As the answer, give every line of the records that includes the word "第三人代为履行".
>>>
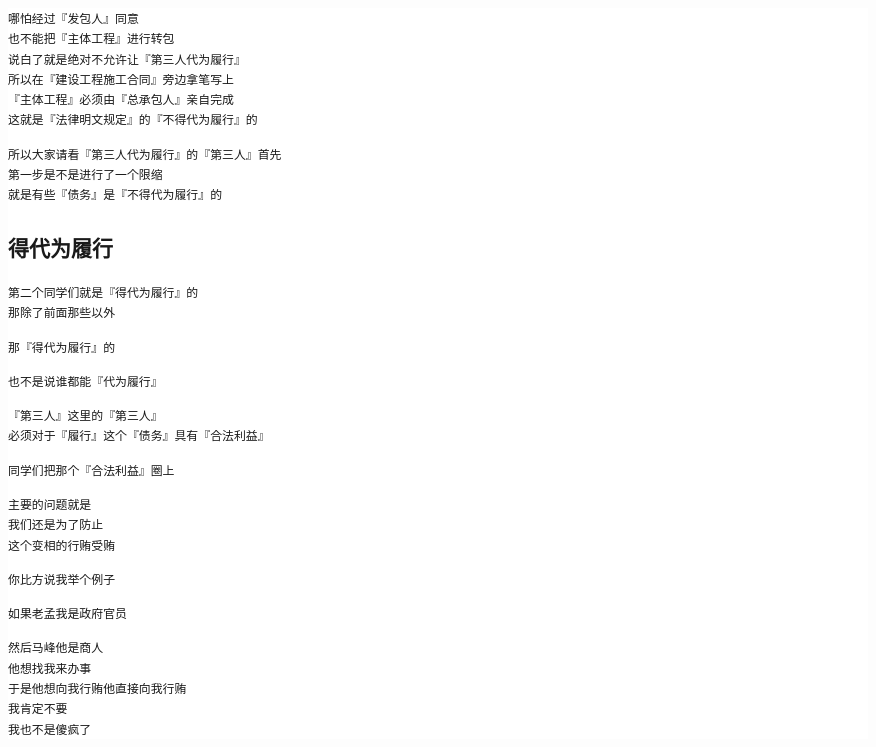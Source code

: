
 ```text
哪怕经过『发包人』同意
也不能把『主体工程』进行转包
说白了就是绝对不允许让『第三人代为履行』
所以在『建设工程施工合同』旁边拿笔写上
『主体工程』必须由『总承包人』亲自完成
这就是『法律明文规定』的『不得代为履行』的
```

```text
所以大家请看『第三人代为履行』的『第三人』首先
第一步是不是进行了一个限缩
就是有些『债务』是『不得代为履行』的
```

## 得代为履行

```text
第二个同学们就是『得代为履行』的
那除了前面那些以外
```

```text
那『得代为履行』的
```

```text
也不是说谁都能『代为履行』
```

```text
『第三人』这里的『第三人』
必须对于『履行』这个『债务』具有『合法利益』
```

```text
同学们把那个『合法利益』圈上
```

```text
主要的问题就是
我们还是为了防止
这个变相的行贿受贿
```

```text
你比方说我举个例子
```

```text
如果老孟我是政府官员
```

```text
然后马峰他是商人
他想找我来办事
于是他想向我行贿他直接向我行贿
我肯定不要
我也不是傻疯了
```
<<<
* [Solution]
说白了就是绝对不允许让『第三人代为履行』
所以大家请看『第三人代为履行』的『第三人』首先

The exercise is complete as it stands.